-- Task statement --
Search the records for the string "切片args的地址" and return each line that has it.

_____

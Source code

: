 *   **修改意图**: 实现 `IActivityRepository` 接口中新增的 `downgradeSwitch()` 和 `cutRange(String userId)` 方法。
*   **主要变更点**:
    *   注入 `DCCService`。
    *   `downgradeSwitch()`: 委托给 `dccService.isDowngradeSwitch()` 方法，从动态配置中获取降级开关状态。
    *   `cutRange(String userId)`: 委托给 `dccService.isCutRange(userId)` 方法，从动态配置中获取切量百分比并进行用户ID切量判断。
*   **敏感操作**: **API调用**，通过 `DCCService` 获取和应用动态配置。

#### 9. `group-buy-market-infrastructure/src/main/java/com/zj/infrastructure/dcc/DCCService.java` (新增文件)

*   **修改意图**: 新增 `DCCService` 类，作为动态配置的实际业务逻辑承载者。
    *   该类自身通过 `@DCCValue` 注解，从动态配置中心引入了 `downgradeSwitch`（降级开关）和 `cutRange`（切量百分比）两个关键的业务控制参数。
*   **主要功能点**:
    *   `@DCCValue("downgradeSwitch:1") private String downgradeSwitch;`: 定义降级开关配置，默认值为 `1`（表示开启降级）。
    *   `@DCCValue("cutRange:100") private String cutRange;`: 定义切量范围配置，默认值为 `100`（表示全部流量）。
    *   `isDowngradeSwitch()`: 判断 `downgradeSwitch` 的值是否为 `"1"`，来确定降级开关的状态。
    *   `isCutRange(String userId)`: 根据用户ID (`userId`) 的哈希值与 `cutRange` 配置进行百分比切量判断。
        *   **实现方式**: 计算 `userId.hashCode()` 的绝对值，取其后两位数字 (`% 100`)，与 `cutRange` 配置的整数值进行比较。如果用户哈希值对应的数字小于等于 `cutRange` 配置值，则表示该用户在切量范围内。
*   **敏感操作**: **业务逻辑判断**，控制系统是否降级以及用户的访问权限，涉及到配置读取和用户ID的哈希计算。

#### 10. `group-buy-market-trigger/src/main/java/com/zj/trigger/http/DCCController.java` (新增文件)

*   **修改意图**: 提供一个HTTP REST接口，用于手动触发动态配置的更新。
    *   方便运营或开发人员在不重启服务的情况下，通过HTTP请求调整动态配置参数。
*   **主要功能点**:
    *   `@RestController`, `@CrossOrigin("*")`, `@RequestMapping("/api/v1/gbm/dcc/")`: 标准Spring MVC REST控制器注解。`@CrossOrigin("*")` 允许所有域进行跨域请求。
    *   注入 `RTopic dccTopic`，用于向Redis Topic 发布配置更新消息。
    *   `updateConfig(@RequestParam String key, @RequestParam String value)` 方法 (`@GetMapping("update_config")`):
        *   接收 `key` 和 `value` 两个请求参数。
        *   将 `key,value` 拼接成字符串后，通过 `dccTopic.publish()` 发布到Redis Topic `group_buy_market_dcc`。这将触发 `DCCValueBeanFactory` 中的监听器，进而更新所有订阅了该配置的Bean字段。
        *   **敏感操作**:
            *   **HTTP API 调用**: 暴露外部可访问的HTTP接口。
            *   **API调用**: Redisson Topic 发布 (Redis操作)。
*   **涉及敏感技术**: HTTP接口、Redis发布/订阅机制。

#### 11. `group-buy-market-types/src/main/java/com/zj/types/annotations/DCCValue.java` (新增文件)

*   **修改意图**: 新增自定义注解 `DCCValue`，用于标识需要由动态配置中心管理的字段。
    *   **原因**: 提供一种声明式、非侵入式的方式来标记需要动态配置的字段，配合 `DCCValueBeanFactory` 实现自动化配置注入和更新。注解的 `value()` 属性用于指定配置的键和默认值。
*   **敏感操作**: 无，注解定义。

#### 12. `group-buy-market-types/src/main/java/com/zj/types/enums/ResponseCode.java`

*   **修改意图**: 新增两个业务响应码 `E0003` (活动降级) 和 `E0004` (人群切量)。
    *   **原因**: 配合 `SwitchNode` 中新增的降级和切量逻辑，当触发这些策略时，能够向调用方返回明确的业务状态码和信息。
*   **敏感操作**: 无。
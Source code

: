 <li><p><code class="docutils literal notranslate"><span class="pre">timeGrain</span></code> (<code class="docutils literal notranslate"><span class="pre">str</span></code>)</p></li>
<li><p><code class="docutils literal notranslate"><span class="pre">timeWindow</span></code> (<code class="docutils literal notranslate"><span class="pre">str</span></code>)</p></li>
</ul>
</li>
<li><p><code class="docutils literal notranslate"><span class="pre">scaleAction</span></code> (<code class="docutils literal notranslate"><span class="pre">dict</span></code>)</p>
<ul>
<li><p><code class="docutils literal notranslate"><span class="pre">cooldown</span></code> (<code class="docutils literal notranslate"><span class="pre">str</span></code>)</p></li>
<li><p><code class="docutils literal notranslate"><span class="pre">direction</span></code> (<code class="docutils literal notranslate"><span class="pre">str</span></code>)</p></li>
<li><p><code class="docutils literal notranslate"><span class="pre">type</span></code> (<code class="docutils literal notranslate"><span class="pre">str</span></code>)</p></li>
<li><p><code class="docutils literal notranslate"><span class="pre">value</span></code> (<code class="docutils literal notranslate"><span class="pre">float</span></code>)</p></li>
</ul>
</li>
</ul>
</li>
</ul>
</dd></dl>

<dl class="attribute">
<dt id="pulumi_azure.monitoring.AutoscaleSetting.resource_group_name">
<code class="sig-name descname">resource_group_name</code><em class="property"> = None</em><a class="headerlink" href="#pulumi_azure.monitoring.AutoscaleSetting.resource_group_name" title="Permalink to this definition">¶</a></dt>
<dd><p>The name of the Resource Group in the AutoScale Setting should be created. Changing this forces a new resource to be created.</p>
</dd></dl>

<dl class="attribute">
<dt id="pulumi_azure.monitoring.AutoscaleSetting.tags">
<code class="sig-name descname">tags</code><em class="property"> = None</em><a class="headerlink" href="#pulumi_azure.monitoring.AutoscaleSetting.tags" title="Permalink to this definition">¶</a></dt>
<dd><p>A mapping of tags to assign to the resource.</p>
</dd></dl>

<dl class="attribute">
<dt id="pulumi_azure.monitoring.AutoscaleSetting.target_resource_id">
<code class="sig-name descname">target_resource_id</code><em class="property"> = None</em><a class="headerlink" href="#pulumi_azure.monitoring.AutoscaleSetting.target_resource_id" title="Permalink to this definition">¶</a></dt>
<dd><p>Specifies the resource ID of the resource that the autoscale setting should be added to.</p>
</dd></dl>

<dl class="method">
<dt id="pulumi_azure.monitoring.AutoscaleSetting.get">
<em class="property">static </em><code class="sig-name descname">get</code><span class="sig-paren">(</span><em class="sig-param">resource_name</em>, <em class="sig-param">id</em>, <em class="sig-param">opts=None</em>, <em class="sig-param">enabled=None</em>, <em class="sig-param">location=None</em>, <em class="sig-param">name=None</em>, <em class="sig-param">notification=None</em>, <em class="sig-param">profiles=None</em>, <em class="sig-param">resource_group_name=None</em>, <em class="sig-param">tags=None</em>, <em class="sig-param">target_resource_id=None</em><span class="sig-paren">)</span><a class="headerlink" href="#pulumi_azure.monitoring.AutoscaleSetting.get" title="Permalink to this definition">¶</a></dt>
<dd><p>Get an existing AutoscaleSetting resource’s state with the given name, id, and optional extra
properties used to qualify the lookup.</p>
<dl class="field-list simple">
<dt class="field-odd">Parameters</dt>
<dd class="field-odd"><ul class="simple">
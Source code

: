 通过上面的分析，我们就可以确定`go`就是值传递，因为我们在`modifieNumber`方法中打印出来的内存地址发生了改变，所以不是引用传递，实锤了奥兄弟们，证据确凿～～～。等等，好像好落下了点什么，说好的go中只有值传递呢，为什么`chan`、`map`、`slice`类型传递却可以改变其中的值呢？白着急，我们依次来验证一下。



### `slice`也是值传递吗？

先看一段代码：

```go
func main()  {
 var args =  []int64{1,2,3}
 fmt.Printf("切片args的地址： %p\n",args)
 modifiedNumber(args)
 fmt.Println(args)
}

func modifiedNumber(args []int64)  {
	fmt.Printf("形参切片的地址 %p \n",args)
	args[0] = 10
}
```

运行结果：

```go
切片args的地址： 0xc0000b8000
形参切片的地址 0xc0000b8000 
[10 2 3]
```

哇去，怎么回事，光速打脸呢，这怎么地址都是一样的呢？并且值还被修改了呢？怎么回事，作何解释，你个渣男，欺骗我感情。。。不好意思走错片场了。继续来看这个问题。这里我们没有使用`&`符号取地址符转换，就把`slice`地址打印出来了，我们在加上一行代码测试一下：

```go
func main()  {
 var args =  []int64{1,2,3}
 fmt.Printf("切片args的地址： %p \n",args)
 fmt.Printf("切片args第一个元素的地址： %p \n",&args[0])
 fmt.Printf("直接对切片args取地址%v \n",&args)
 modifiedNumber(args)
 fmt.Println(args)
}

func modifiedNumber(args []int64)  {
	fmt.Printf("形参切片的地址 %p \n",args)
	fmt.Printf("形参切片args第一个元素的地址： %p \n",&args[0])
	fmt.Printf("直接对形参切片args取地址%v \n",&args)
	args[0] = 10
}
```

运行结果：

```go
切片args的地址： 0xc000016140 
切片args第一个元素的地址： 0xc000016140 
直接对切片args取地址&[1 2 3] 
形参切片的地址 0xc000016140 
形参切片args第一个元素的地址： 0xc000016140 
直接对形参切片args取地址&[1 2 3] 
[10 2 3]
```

_____

-- Exercise output --
 fmt.Printf("切片args的地址： %p\n",args)
切片args的地址： 0xc0000b8000
 fmt.Printf("切片args的地址： %p \n",args)
切片args的地址： 0xc000016140 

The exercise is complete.